FUJIHARU – Kemarin aku mendapatkan pesan dari Messenger Facebook dari murid SMP ku dulu. Awalnya aku ragu mendapatkan pesan dari mereka karena pasti pesan yang masuk biasanya minta sesuatu untuk diterjemahkan. Ternyata aku salah, kali ini kabar gembira bagi seorang guru bahasa Jepang. Kalo kabar gembira untuk guru honorer yang diangkat atau diberi gaji besar, beruntung kali ya.
Me and my student |
Ketika aku ditanya kabar seperti “Halo”, “Sensei, Ogenki desuka”, “Sensei, Ohisashiburi”, “Sensei, bagaimana kabarnya?”, aku sangat tersanjung dan bergumam alhamdulillah lebih banyak. Nggak tahu kenapa, aku merasa bahwa itulah yang seharusnya murid lakukan untuk orang yang lebih tua, apalagi untuk seorang gurunya. Bukan untuk pamrih atau dihormati, tapi adab.
Untuk mencapai level aku bilang, “Alhamdulillah”, perlu banyak pengalaman pahit, keras, dan pastinya ada hal menyenangkan juga. Nano nano, ramai rasanya: Asam manis.
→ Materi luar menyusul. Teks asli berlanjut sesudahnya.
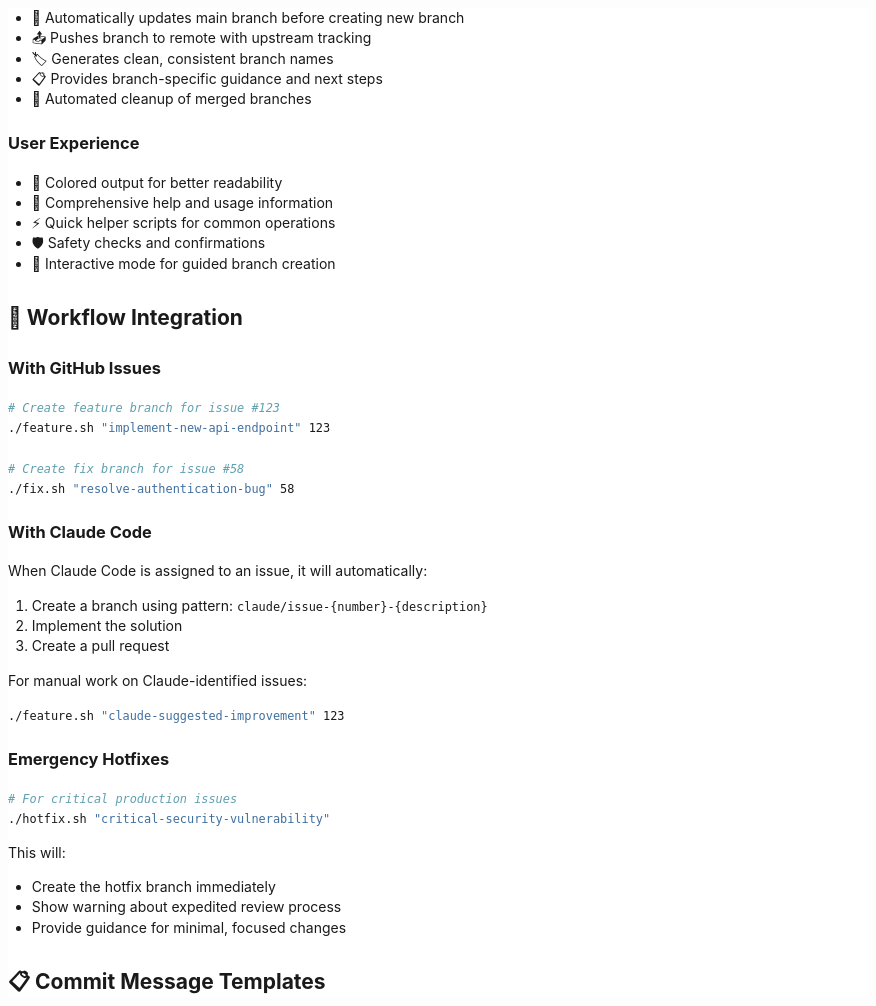 - 🔄 Automatically updates main branch before creating new branch
- 📤 Pushes branch to remote with upstream tracking
- 🏷️ Generates clean, consistent branch names
- 📋 Provides branch-specific guidance and next steps
- 🧹 Automated cleanup of merged branches

### User Experience

- 🎨 Colored output for better readability
- 📖 Comprehensive help and usage information
- ⚡ Quick helper scripts for common operations
- 🛡️ Safety checks and confirmations
- 💬 Interactive mode for guided branch creation

## 🔄 Workflow Integration

### With GitHub Issues

```bash
# Create feature branch for issue #123
./feature.sh "implement-new-api-endpoint" 123

# Create fix branch for issue #58
./fix.sh "resolve-authentication-bug" 58
```

### With Claude Code

When Claude Code is assigned to an issue, it will automatically:

1. Create a branch using pattern: `claude/issue-{number}-{description}`
2. Implement the solution
3. Create a pull request

For manual work on Claude-identified issues:

```bash
./feature.sh "claude-suggested-improvement" 123
```

### Emergency Hotfixes

```bash
# For critical production issues
./hotfix.sh "critical-security-vulnerability"
```

This will:

- Create the hotfix branch immediately
- Show warning about expedited review process
- Provide guidance for minimal, focused changes

## 📋 Commit Message Templates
Baca Juga: Kesan Pesan Murid di SMA Islam Dian Didaktika
Menjadi pengajar apa pendidik?
Dulu, ketika aku ingin menjadi guru salah satunya adalah aku ingin menjadi guru yang memberikan pelajaran yang fun bagi mereka, bukan hanya seorang guru yang absen kehadiran, duduk manis menyerahkan tugas, lalu pulang ke rumah. Bukan.
Murid SMP |
Kamu pernah mengalami mendapatkan guru yang datang hanya absensi, memberikan tugas, lalu menghilang sampai jam usai? Pernah? Satu orang guru saja kan? Beberapa. Bahkan aku mendapatkan guru guru tersebut mulai dari level SD, SMP sampai SMP. Ya, kurang lebih sama. Menyerahkan tugas, dia duduk dan kita menyalin tulisan di papan tulis.
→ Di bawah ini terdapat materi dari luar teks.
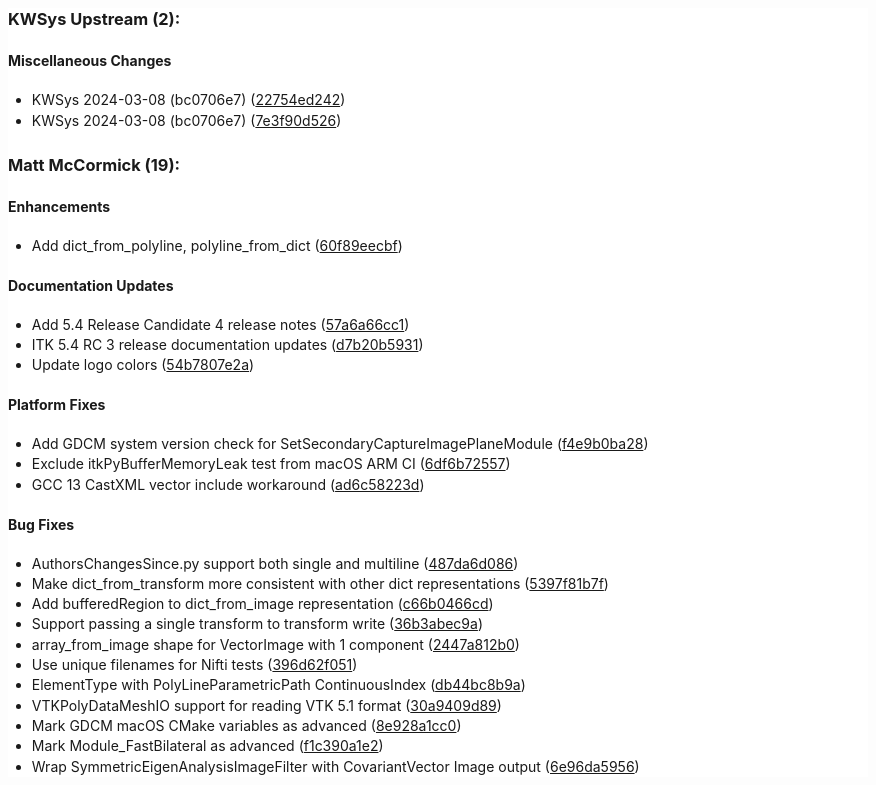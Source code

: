 
### KWSys Upstream (2):

#### Miscellaneous Changes

- KWSys 2024-03-08 (bc0706e7) ([22754ed242](https://github.com/InsightSoftwareConsortium/ITK/commit/22754ed242))
- KWSys 2024-03-08 (bc0706e7) ([7e3f90d526](https://github.com/InsightSoftwareConsortium/ITK/commit/7e3f90d526))


### Matt McCormick (19):

#### Enhancements

- Add dict_from_polyline, polyline_from_dict ([60f89eecbf](https://github.com/InsightSoftwareConsortium/ITK/commit/60f89eecbf))

#### Documentation Updates

- Add 5.4 Release Candidate 4 release notes ([57a6a66cc1](https://github.com/InsightSoftwareConsortium/ITK/commit/57a6a66cc1))
- ITK 5.4 RC 3 release documentation updates ([d7b20b5931](https://github.com/InsightSoftwareConsortium/ITK/commit/d7b20b5931))
- Update logo colors ([54b7807e2a](https://github.com/InsightSoftwareConsortium/ITK/commit/54b7807e2a))

#### Platform Fixes

- Add GDCM system version check for SetSecondaryCaptureImagePlaneModule ([f4e9b0ba28](https://github.com/InsightSoftwareConsortium/ITK/commit/f4e9b0ba28))
- Exclude itkPyBufferMemoryLeak test from macOS ARM CI ([6df6b72557](https://github.com/InsightSoftwareConsortium/ITK/commit/6df6b72557))
- GCC 13 CastXML vector include workaround ([ad6c58223d](https://github.com/InsightSoftwareConsortium/ITK/commit/ad6c58223d))

#### Bug Fixes

- AuthorsChangesSince.py support both single and multiline ([487da6d086](https://github.com/InsightSoftwareConsortium/ITK/commit/487da6d086))
- Make dict_from_transform more consistent with other dict representations ([5397f81b7f](https://github.com/InsightSoftwareConsortium/ITK/commit/5397f81b7f))
- Add bufferedRegion to dict_from_image representation ([c66b0466cd](https://github.com/InsightSoftwareConsortium/ITK/commit/c66b0466cd))
- Support passing a single transform to transform write ([36b3abec9a](https://github.com/InsightSoftwareConsortium/ITK/commit/36b3abec9a))
- array_from_image shape for VectorImage with 1 component ([2447a812b0](https://github.com/InsightSoftwareConsortium/ITK/commit/2447a812b0))
- Use unique filenames for Nifti tests ([396d62f051](https://github.com/InsightSoftwareConsortium/ITK/commit/396d62f051))
- ElementType with PolyLineParametricPath ContinuousIndex ([db44bc8b9a](https://github.com/InsightSoftwareConsortium/ITK/commit/db44bc8b9a))
- VTKPolyDataMeshIO support for reading VTK 5.1 format ([30a9409d89](https://github.com/InsightSoftwareConsortium/ITK/commit/30a9409d89))
- Mark GDCM macOS CMake variables as advanced ([8e928a1cc0](https://github.com/InsightSoftwareConsortium/ITK/commit/8e928a1cc0))
- Mark Module_FastBilateral as advanced ([f1c390a1e2](https://github.com/InsightSoftwareConsortium/ITK/commit/f1c390a1e2))
- Wrap SymmetricEigenAnalysisImageFilter with CovariantVector Image output ([6e96da5956](https://github.com/InsightSoftwareConsortium/ITK/commit/6e96da5956))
Baca Juga: Sekolah Dian Didaktika SMA Islam Terbaik Depok
Pelajaran hidup saat belajar di SD, SMP, SMA dan Kuliah
Marah? Kesel? Boro boro kesel, malah kita senang mendapatkan guru tersebut. kita serasa mendapatkan hak bahagia jika mereka nggak hadir. Tapi, setelah aku mengetahui pentingnya ilmu, aku merasa kesal, marah, jijik, kenapa mereka seperti itu? Aku rugi selama ini. Tugas mereka bukanlah seorang guru.
Tapi balik lagi, semua adalah misteri ilahi. Bisa jadi karena aku mendapatkan guru seperti itu, rasa ingin tahuku terpupuk yang akhirnya aku banyak mencari referensi lain untuk menambah rasa ingin tahu dengan membaca koran atau majalah yang aku beli. Ya, aku menjadi kutu buku. Suka baca dari kecil.
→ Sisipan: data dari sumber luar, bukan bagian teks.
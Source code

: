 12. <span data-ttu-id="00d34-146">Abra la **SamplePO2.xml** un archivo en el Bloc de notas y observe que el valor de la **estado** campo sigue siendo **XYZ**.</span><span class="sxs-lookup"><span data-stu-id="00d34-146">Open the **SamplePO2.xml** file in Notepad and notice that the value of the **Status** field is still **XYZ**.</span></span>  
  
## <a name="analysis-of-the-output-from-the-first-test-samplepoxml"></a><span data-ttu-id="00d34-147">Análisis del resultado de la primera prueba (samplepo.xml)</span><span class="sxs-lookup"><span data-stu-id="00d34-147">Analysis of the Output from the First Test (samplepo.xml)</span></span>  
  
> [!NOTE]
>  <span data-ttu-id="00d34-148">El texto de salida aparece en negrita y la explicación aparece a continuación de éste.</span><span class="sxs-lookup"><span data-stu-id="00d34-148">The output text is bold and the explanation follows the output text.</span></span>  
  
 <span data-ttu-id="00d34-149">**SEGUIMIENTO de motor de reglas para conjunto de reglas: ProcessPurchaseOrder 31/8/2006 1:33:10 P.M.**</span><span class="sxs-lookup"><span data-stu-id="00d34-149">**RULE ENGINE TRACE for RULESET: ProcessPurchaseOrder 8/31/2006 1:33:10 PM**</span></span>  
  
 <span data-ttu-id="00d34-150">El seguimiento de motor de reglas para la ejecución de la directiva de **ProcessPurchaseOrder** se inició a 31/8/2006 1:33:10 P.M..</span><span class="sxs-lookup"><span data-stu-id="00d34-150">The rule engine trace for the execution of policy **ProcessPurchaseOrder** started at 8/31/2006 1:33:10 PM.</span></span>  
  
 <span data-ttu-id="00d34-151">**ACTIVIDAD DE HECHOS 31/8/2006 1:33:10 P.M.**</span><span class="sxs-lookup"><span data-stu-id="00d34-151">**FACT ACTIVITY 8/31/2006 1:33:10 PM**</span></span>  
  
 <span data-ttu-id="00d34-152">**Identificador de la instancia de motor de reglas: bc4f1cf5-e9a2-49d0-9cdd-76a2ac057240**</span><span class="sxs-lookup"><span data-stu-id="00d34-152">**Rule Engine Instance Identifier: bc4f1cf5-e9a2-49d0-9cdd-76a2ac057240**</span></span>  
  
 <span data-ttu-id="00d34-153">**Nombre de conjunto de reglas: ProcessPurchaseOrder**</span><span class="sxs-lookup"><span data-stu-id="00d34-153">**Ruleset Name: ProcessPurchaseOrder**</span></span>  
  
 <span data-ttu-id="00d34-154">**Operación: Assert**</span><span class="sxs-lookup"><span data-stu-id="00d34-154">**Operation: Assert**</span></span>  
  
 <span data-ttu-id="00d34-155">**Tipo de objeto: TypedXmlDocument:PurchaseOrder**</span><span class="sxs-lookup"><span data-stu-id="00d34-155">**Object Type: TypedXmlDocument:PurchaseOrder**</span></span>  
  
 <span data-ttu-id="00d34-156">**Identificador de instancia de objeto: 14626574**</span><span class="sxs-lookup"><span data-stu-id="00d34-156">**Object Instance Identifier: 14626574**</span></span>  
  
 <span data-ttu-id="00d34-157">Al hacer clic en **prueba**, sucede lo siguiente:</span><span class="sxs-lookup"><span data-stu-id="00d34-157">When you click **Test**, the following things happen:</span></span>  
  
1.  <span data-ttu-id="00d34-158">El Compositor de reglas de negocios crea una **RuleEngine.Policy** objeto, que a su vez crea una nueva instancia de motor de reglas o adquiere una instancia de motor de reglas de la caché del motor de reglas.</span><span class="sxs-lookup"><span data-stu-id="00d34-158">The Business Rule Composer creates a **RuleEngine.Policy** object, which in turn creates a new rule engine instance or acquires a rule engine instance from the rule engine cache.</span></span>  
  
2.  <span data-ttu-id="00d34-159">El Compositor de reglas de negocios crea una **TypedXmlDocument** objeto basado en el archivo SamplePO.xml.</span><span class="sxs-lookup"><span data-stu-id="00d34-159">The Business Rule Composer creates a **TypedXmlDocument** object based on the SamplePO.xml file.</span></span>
Rasa menyesal itu aku rasa ketika aku mulai mengalami ketidakpuasan di sekolah. Kenapa guru kok hanya ngajar dengan membosankan, terus pulang? Kenapa beda dengan guru lain yang begitu mengayomi muridnya? Apakah hanya karena berbeda pengetahuan atau bagaimana?
Ketidakpuasan itu aku rasakan ketika aku mulai menginjak SMA. Saat di SMA, aku begitu banyak mendapatkan opsi guru yang bagus. Aku mulai memilih mana guru yang bagus dalam memberikan ilmu, bagus dalam mengajarkan sesuatu di kelas, guru yang harus dihindari karena sikapnya yang pilih kasih, dll.
Dengan pengalaman tersebut, aku semakin kuat bertekad untuk menjadi seorang guru yang dicintai muridnya. Bukan hanya karena memberikan pelajaran yang penting tentang pelajaran, tapi juga bagaimana berkomunikasi yang baik antara guru dan murid, memberikan ilmu “sopan” yang tetap aku lakukan dan selalu diingat oleh siswa bahkan ketika dia telah keluar sekolah sekalipun.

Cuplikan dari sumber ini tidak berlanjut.